Of course, even with such a simple analysis there are caveats. For example, it could be possible that the actual causal factor behind the differences in fatality rate correlates very strongly with our indicators. For example, the quality of the health care system could be very strongly related both to the success of treatment and to the extent of testing.

Additionally, our stage-of-epidemic measure is somewhat confounded by the possibility that countries that experience the epidemic later in time, might profit from best practices that weren’t known earlier. Untangling these factors would be an interesting direction of further research.

Our analysis therefore does not exclude other causal factors, but only makes them less plausible to varying degrees.

It should also be pointed out that we limit ourselves to developed countries and that, due to the poor data situation, it is much more unclear how the situation is developing in Latin America or Africa, for example.

## Estimating the fatality rate

But what is the actual fatality rate? What percentage of all cases would be fatal if we diagnosed every single infection? Our data allow us to try to answer this question. Since we have modelled the relationship between the age difference between the diagnosed cases and the average population and the mortality rate, we can extrapolate what mortality rate would be expected if this age difference were 0 years, i.e. if the cases were representative of the total population in terms of age.
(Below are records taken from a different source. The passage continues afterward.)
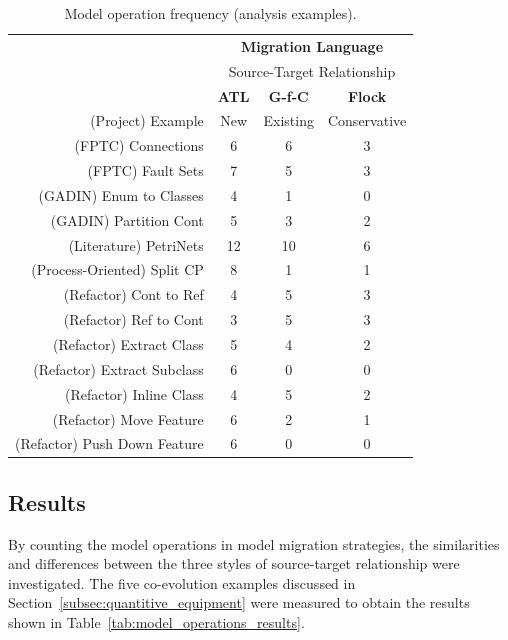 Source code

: \begin{table}[tbp]
	\centering
	\begin{tabular}{|r|c|c|c|}
		\hline
		                              & \multicolumn{3}{|c|}{\textbf{Migration Language}} \\
													  			& \multicolumn{3}{|c|}{Source-Target Relationship} \\
		\hline
		                              & \textbf{ATL} & \textbf{G-f-C} & \textbf{Flock} \\
		(Project) Example             & New & Existing & Conservative \\
		\hline
		\hline
		(FPTC) Connections            & 6  & 6   & 3  \\
		\hline
		(FPTC) Fault Sets             & 7  & 5   & 3  \\
		\hline
		(GADIN) Enum to Classes       & 4  & 1   & 0  \\
		\hline
		(GADIN) Partition Cont        & 5  & 3   & 2  \\
		\hline
		(Literature) PetriNets        & 12  & 10   & 6  \\
		\hline
		(Process-Oriented) Split CP   & 8  & 1   & 1  \\
		\hline
		(Refactor) Cont to Ref        & 4  & 5   & 3  \\
		\hline
		(Refactor) Ref to Cont        & 3  & 5   & 3  \\
		\hline
		(Refactor) Extract Class      & 5  & 4   & 2  \\
		\hline
		(Refactor) Extract Subclass   & 6  & 0   & 0  \\
		\hline
		(Refactor) Inline Class       & 4  & 5   & 2  \\
		\hline
		(Refactor) Move Feature       & 6  & 2   & 1  \\
		\hline
		(Refactor) Push Down Feature  & 6  & 0 & 0  \\
		\hline
	\end{tabular}
	\caption{Model operation frequency (analysis examples).}
	\label{tab:model_operations_results_analysis_examples}
\end{table}

\subsection{Results}
\label{subsec:quantitive_results}
By counting the model operations in model migration strategies, the similarities and differences between the three styles of source-target relationship were investigated. The five co-evolution examples discussed in Section~\ref{subsec:quantitive_equipment} were measured to obtain the results shown in Table~\ref{tab:model_operations_results}.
However, we note that the extrapolated fatality rate of 2.3% for the countries and even 2.9% for the US states seems unrealistically high. Serological tests in the USA, Germany, France and Spain all point to a fatality rate of about 1%. If unrecorded deaths are considered via excess mortality, this fatality rate might go up to 1.5%. Still, our estimates seem to be too high by a factor of two.

This is probably due to the fact that in our analysis we assume that the age distribution of those infected reflects the age distribution of the total population. This is probably not the case. Younger people are more socially active and are more likely to take the risk of a, for them, relatively harmless infection. Therefore, they are probably slightly overrepresented among the infected. To arrive at the correct death rate, we would likely have to extrapolate to an age difference of roughly -5 years.

However, it could be argued that our values more accurately reflect the lethality of SARS-CoV-2 because it calculates the mortality rate representatively for the whole population.

## Conclusion

Overall, these analyses make it clear that the lethality of SARS-CoV-2 is much more similar throughout the developed world than a first glance at the data suggests. Neither existing immunity, genetic differences, nor certain social structures can have a major influence on the data we are investigating, since the apparent differences are explained to a very large extent by the epidemic stage and the extent of under-sampling. How many people in a country will eventually die of Covid-19 therefore depends primarily on the extent to which the spread of the virus can be contained.